A study by Iron Mountain showed that IT teams opt to keep the data safe when it is confidential, sensitive,
business-critical, used often, subject to strict regulation, newly created or of business value.
are cautious about moving it to off-site locations or into the cloud.
Slowly but surely the server hugger culture is on the way out with 37 per cent of respondents opting for a
hybrid solution that includes tape, disk and cloud storage and eight per cent are ready to implement a cloud
strategy in the coming 12 to 24 months.
Swelling data volumes and increasing confidence in the security and benefits of the cloud are driving the trend
even though healthcare, manufacturing, and financial services firms remain particularly cautious.
One example given by Iron Mountain was of a UK healthcare firm with less than 250 employees that stores everything on site as they “are not allowed to store data anywhere else”. Another retailer of a similar size added that it keeps data where it can be seen due to it being too sensitive and business critical to put at risk.
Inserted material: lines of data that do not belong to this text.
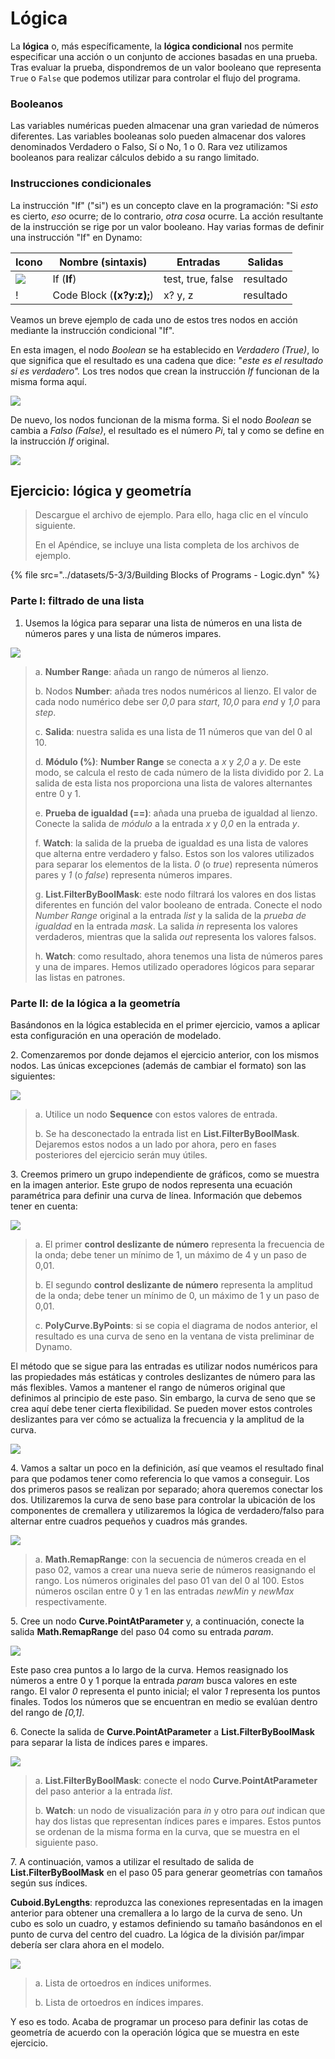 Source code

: # Lógica

La **lógica** o, más específicamente, la **lógica condicional** nos permite especificar una acción o un conjunto de acciones basadas en una prueba. Tras evaluar la prueba, dispondremos de un valor booleano que representa `True` o `False` que podemos utilizar para controlar el flujo del programa.

### Booleanos

Las variables numéricas pueden almacenar una gran variedad de números diferentes. Las variables booleanas solo pueden almacenar dos valores denominados Verdadero o Falso, Sí o No, 1 o 0. Rara vez utilizamos booleanos para realizar cálculos debido a su rango limitado.

### Instrucciones condicionales

La instrucción "If" ("si") es un concepto clave en la programación: "Si _esto_ es cierto, _eso_ ocurre; de lo contrario, _otra cosa_ ocurre. La acción resultante de la instrucción se rige por un valor booleano. Hay varias formas de definir una instrucción "If" en Dynamo:

| Icono                                             | Nombre (sintaxis)             | Entradas            | Salidas |
| ------------------------------------------------ | ------------------------- | ----------------- | ------- |
| ![](../images/5-1/If.jpg)                        | If (**If**)               | test, true, false | resultado  |
| \![](<../images/5-1/CodeBlock(1)(1) (1) (1).jpg>) | Code Block (**(x?y:z);**) | x? y, z           | resultado  |

Veamos un breve ejemplo de cada uno de estos tres nodos en acción mediante la instrucción condicional "If".

En esta imagen, el nodo _Boolean_ se ha establecido en _Verdadero (True)_, lo que significa que el resultado es una cadena que dice: "_este es el resultado si es verdadero"._ Los tres nodos que crean la instrucción _If_ funcionan de la misma forma aquí.

![](../images/5-3/3/logic-conditionalstatements01false.jpg)

De nuevo, los nodos funcionan de la misma forma. Si el nodo _Boolean_ se cambia a _Falso (False)_, el resultado es el número _Pi_, tal y como se define en la instrucción _If_ original.

![](../images/5-3/3/logic-conditionalstatements02true.jpg)

## Ejercicio: lógica y geometría

> Descargue el archivo de ejemplo. Para ello, haga clic en el vínculo siguiente.
>
> En el Apéndice, se incluye una lista completa de los archivos de ejemplo.

{% file src="../datasets/5-3/3/Building Blocks of Programs - Logic.dyn" %}

### Parte I: filtrado de una lista

1. Usemos la lógica para separar una lista de números en una lista de números pares y una lista de números impares.

![](../images/5-3/3/logic-exercisepartI-01.jpg)

> a. **Number Range**: añada un rango de números al lienzo.
>
> b. Nodos **Number**: añada tres nodos numéricos al lienzo. El valor de cada nodo numérico debe ser _0,0_ para _start_, _10,0_ para _end_ y _1,0_ para _step_.
>
> c. **Salida**: nuestra salida es una lista de 11 números que van del 0 al 10.
>
> d. **Módulo (%)**: **Number Range** se conecta a _x_ y _2,0_ a _y_. De este modo, se calcula el resto de cada número de la lista dividido por 2. La salida de esta lista nos proporciona una lista de valores alternantes entre 0 y 1.
>
> e. **Prueba de igualdad (==)**: añada una prueba de igualdad al lienzo. Conecte la salida de _módulo_ a la entrada _x_ y _0,0_ en la entrada _y_.
>
> f. **Watch**: la salida de la prueba de igualdad es una lista de valores que alterna entre verdadero y falso. Estos son los valores utilizados para separar los elementos de la lista. _0_ (o _true_) representa números pares y _1_ (o _false_) representa números impares.
>
> g. **List.FilterByBoolMask**: este nodo filtrará los valores en dos listas diferentes en función del valor booleano de entrada. Conecte el nodo _Number Range_ original a la entrada _list_ y la salida de la _prueba de igualdad_ en la entrada _mask_. La salida _in_ representa los valores verdaderos, mientras que la salida _out_ representa los valores falsos.
>
> h. **Watch**: como resultado, ahora tenemos una lista de números pares y una de impares. Hemos utilizado operadores lógicos para separar las listas en patrones.

### Parte II: de la lógica a la geometría

Basándonos en la lógica establecida en el primer ejercicio, vamos a aplicar esta configuración en una operación de modelado.

2\. Comenzaremos por donde dejamos el ejercicio anterior, con los mismos nodos. Las únicas excepciones (además de cambiar el formato) son las siguientes:

![](../images/5-3/3/logic-exercisepartII-01.jpg)

> a. Utilice un nodo **Sequence** con estos valores de entrada.
>
> b. Se ha desconectado la entrada list en **List.FilterByBoolMask**. Dejaremos estos nodos a un lado por ahora, pero en fases posteriores del ejercicio serán muy útiles.

3\. Creemos primero un grupo independiente de gráficos, como se muestra en la imagen anterior. Este grupo de nodos representa una ecuación paramétrica para definir una curva de línea. Información que debemos tener en cuenta:

![](../images/5-3/3/logic-exercisepartII-02.jpg)

> a. El primer **control deslizante de número** representa la frecuencia de la onda; debe tener un mínimo de 1, un máximo de 4 y un paso de 0,01.
>
> b. El segundo **control deslizante de número** representa la amplitud de la onda; debe tener un mínimo de 0, un máximo de 1 y un paso de 0,01.
>
> c. **PolyCurve.ByPoints**: si se copia el diagrama de nodos anterior, el resultado es una curva de seno en la ventana de vista preliminar de Dynamo.

El método que se sigue para las entradas es utilizar nodos numéricos para las propiedades más estáticas y controles deslizantes de número para las más flexibles. Vamos a mantener el rango de números original que definimos al principio de este paso. Sin embargo, la curva de seno que se crea aquí debe tener cierta flexibilidad. Se pueden mover estos controles deslizantes para ver cómo se actualiza la frecuencia y la amplitud de la curva.

![](../images/5-3/3/logic-exercisepartII-03.gif)

4\. Vamos a saltar un poco en la definición, así que veamos el resultado final para que podamos tener como referencia lo que vamos a conseguir. Los dos primeros pasos se realizan por separado; ahora queremos conectar los dos. Utilizaremos la curva de seno base para controlar la ubicación de los componentes de cremallera y utilizaremos la lógica de verdadero/falso para alternar entre cuadros pequeños y cuadros más grandes.

![](../images/5-3/3/logic-exercisepartII-04.jpg)

> a. **Math.RemapRange**: con la secuencia de números creada en el paso 02, vamos a crear una nueva serie de números reasignando el rango. Los números originales del paso 01 van del 0 al 100. Estos números oscilan entre 0 y 1 en las entradas _newMin_ y _newMax_ respectivamente.

5\. Cree un nodo **Curve.PointAtParameter** y, a continuación, conecte la salida **Math.RemapRange** del paso 04 como su entrada _param_.

![](../images/5-3/3/logic-exercisepartII-05.jpg)

Este paso crea puntos a lo largo de la curva. Hemos reasignado los números a entre 0 y 1 porque la entrada _param_ busca valores en este rango. El valor _0_ representa el punto inicial; el valor _1_ representa los puntos finales. Todos los números que se encuentran en medio se evalúan dentro del rango de _[0,1]_.

6\. Conecte la salida de **Curve.PointAtParameter** a **List.FilterByBoolMask** para separar la lista de índices pares e impares.

![](../images/5-3/3/logic-exercisepartII-06.jpg)

> a. **List.FilterByBoolMask**: conecte el nodo **Curve.PointAtParameter** del paso anterior a la entrada _list_.
>
> b. **Watch**: un nodo de visualización para _in_ y otro para _out_ indican que hay dos listas que representan índices pares e impares. Estos puntos se ordenan de la misma forma en la curva, que se muestra en el siguiente paso.

7\. A continuación, vamos a utilizar el resultado de salida de **List.FilterByBoolMask** en el paso 05 para generar geometrías con tamaños según sus índices.

**Cuboid.ByLengths**: reproduzca las conexiones representadas en la imagen anterior para obtener una cremallera a lo largo de la curva de seno. Un cubo es solo un cuadro, y estamos definiendo su tamaño basándonos en el punto de curva del centro del cuadro. La lógica de la división par/impar debería ser clara ahora en el modelo.

![](../images/5-3/3/logic-exercisepartII-07.jpg)

> a. Lista de ortoedros en índices uniformes.
>
> b. Lista de ortoedros en índices impares.

Y eso es todo. Acaba de programar un proceso para definir las cotas de geometría de acuerdo con la operación lógica que se muestra en este ejercicio.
“The IT professionals we spoke to believe that getting storage right is an art rather than an exact science. Most still feel most at ease when they can see and touch their data storage racks – often for very sensible business reasons. However, evolving security risks and the growing need to harness the full value of information is making on-site server storage untenable in the long term. We would advise IT teams to transition to a rich, blended platform that includes a secure off-site data centre and cloud solutions,” said Christian Toon, head of information risk at Iron Mountain.
Iron Mountain obtained the results from a series of interviews with senior IT professionals in France, Germany, the Netherlands, Spain and the UK.